Tanto Heike Freire como Alberto Rocha coincidieron en que no se puede aprender sin riesgo y sin salir de la zona de confort, por lo que la seguridad debe ser un concepto activo y participativo. El rol del educador es transformar el sistema educativo tradicional en las aulas de clase, donde los peligros son escasos y los espacios son controlados por los adultos, coartando la imaginación de los niños y niñas. “Cuando sales, no sabes cómo controlar el entorno. Hay que terminar con la necesidad de controlar y adquirir la capacidad de generar otro tipo de vínculo con las niñas y niños para que desarrollen competencias de autonomía. Es una pedagogía de la confianza, en la que se definen límites partir de las capacidades de los alumnos. Es todo un cambio muy grande de actitud”, dijo Freire.

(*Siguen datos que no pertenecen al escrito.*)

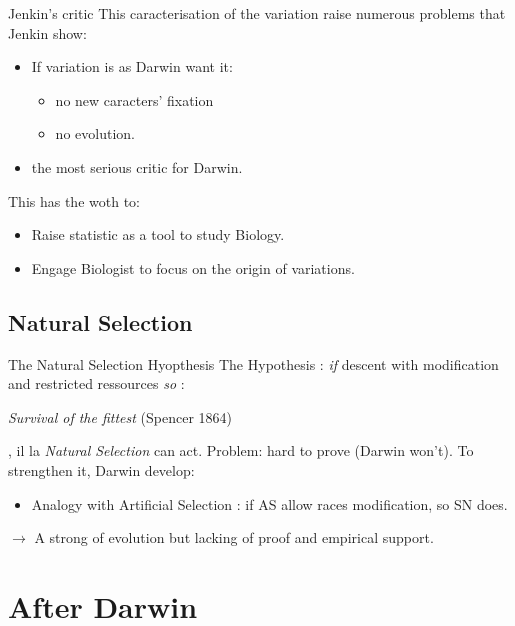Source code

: \documentclass[8pt]{beamer}
\begin{document}
\begin{frame}{Jenkin's critic}
	This caracterisation of the variation raise numerous problems that Jenkin show:
	\begin{beamerboxesrounded}{}
		\begin{itemize}
			\item If variation is as Darwin want it: 
				\begin{itemize}
					\item no new caracters' fixation
					\item no evolution.
				\end{itemize}
			\item the most serious critic for Darwin. 
		\end{itemize}
	\end{beamerboxesrounded}
	\vfill
	This  has the woth to:
	\begin{itemize}
		\item Raise statistic as a tool to study Biology.
		\item Engage Biologist to focus on the origin of variations.
	\end{itemize}

\end{frame}


\subsection{Natural Selection}

\begin{frame}{The Natural Selection Hyopthesis}
	The Hypothesis : \emph{if} descent with modification and restricted ressources \emph{so} :

	\begin{center}
		\emph{Survival of the fittest} (Spencer 1864)
	\end{center}

	, il la \emph{Natural Selection} can act.
	\vfill
	Problem: hard to prove (Darwin won't).
	\vfil
	To strengthen it, Darwin develop:
	\begin{itemize}
		\item Analogy with Artificial Selection : if AS allow races modification, so SN does.
	\end{itemize}

	\vfill


	$\rightarrow$ A strong of evolution but lacking of proof and empirical support.
\end{frame}
\section{After Darwin}
\end{document}
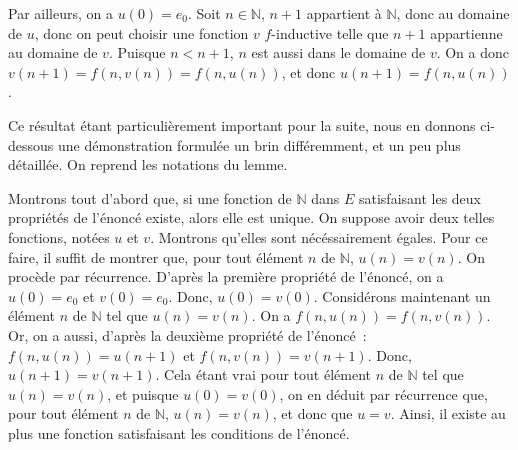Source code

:    Par ailleurs, on a $u(0) = e_0$. 
   Soit $n \in \mathbb{N}$, $n+1$ appartient à $\mathbb{N}$, donc au domaine de $u$, donc on peut choisir une fonction $v$ $f$-inductive telle que $n+1$ appartienne au domaine de $v$. 
   Puisque $n < n+1$, $n$ est aussi dans le domaine de $v$. 
   On a donc $v(n+1) = f(n, v(n)) = f(n,u(n))$, et donc $u(n+1) = f(n, u(n))$.

  \done 

\medskip 

Ce résultat étant particulièrement important pour la suite, nous en donnons ci-dessous une démonstration formulée un brin différemment, et un peu plus détaillée. 
On reprend les notations du lemme. 

Montrons tout d'abord que, si une fonction de $\mathbb{N}$ dans $E$ satisfaisant les deux propriétés de l'énoncé existe, alors elle est unique. 
On suppose avoir deux telles fonctions, notées $u$ et $v$. 
Montrons qu'elles sont nécéssairement égales. 
Pour ce faire, il suffit de montrer que, pour tout élément $n$ de $\mathbb{N}$, $u(n) = v(n)$. 
On procède par récurrence. 
D'après la première propriété de l'énoncé, on a $u(0) = e_0$ et $v(0) = e_0$. 
Donc, $u(0) = v(0)$. 
Considérons maintenant un élément $n$ de $\mathbb{N}$ tel que $u(n) = v(n)$. 
On a $f(n, u(n)) = f(n, v(n))$. 
Or, on a aussi, d'après la deuxième propriété de l'énoncé : $f(n, u(n)) = u(n+1)$ et $f(n, v(n)) = v(n+1)$. 
Donc, $u(n+1) = v(n+1)$. 
Cela étant vrai pour tout élément $n$ de $\mathbb{N}$ tel que $u(n) = v(n)$, et puisque $u(0) = v(0)$, on en déduit par récurrence que, pour tout élément $n$ de $\mathbb{N}$, $u(n) = v(n)$, et donc que $u = v$. 
Ainsi, il existe au plus une fonction satisfaisant les conditions de l'énoncé.

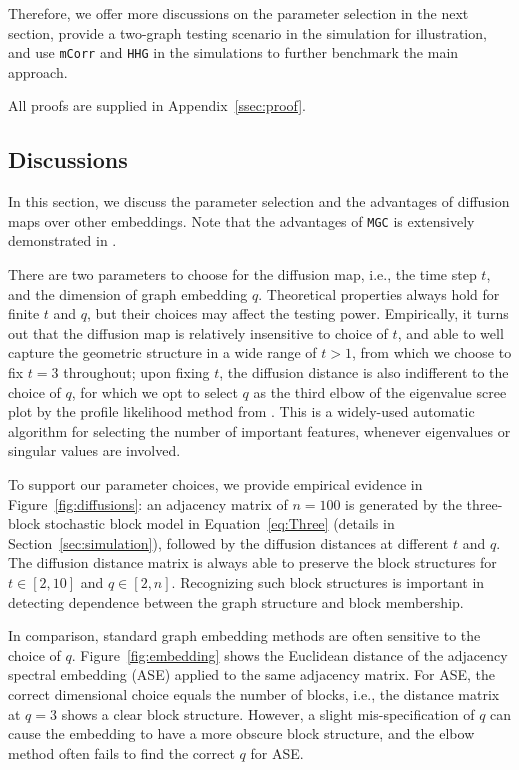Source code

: \documentclass[11pt]{article}
\theoremstyle{definition}
\begin{document}
Therefore, we offer more discussions on the parameter selection in the next section, provide a two-graph testing scenario in the simulation for illustration, and use \texttt{mCorr} and \texttt{HHG} in the simulations to further benchmark the main approach.

All proofs are supplied in Appendix~\ref{ssec:proof}.

\subsection{Discussions}
\label{ss:dis}
 
In this section, we discuss the parameter selection and the advantages of diffusion maps over other embeddings. Note that the advantages of \texttt{MGC} is extensively demonstrated in \cite{shen2016discovering}.

There are two parameters to choose for the diffusion map, i.e., the time step $t$, and the dimension of graph embedding $q$. Theoretical properties always hold for finite $t$ and $q$, but their choices may affect the testing power. Empirically, it turns out that the diffusion map is relatively insensitive to choice of $t$, and able to well capture the geometric structure in a wide range of $t>1$, from which we choose to fix $t=3$ throughout; upon fixing $t$, the diffusion distance is also indifferent to the choice of $q$, for which we opt to select $q$ as the third elbow of the eigenvalue scree plot by the profile likelihood method from \cite{ZhuGhodsi2006}. This is a widely-used automatic algorithm for selecting the number of important features, whenever eigenvalues or singular values are involved. 

To support our parameter choices, we provide empirical evidence in Figure~\ref{fig:diffusions}: an adjacency matrix of $n=100$ is generated by the three-block stochastic block model in Equation~\ref{eq:Three} (details in Section~\ref{sec:simulation}), followed by the diffusion distances at different $t$ and $q$. The diffusion distance matrix is always able to preserve the block structures for $t \in [2,10]$ and $q \in [2,n]$. Recognizing such block structures is important in detecting dependence between the graph structure and block membership.

In comparison, standard graph embedding methods are often sensitive to the choice of $q$. Figure~\ref{fig:embedding} shows the Euclidean distance of the adjacency spectral embedding (ASE) \cite{SussmanEtAl2012} applied to the same adjacency matrix. For ASE, the correct dimensional choice equals the number of blocks, i.e., the distance matrix at $q=3$ shows a clear block structure. However, a slight mis-specification of $q$ can cause the embedding to have a more obscure block structure, and the elbow method often fails to find the correct $q$ for ASE.
\end{document}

La pandemia fue otro gran enemigo del avance de la pedagogía verde, un camino que estaba transformando los espacios educativos y sistemas escolares. “Tenemos niños hoy excesivamente adoctrinados por su falta de contacto con la naturaleza (…) El COVID-19 aumentó los comportamientos de biofobia y retrasó su desarrollo. Se lavan las manos hasta 13 veces al día. El encierro y la falta de contacto les ha generado ansiedad, desnutrición y estrés”, concluyó la experta. El objetivo ahora es acelerar la creación de espacios sanos en los que la escuela se adapte a las actuales necesidades de la infancia y bajo la premisa de “enseñar amando la naturaleza y la vida”. En pocas palabras, volver a la niñez, a los espacios de juego en los parques, bosques, ríos y praderas. En las que lo s niños tengan la libertad de caerse, golpearse, sortear soluciones y enfrentarse a los peligros que permitieron la evolución.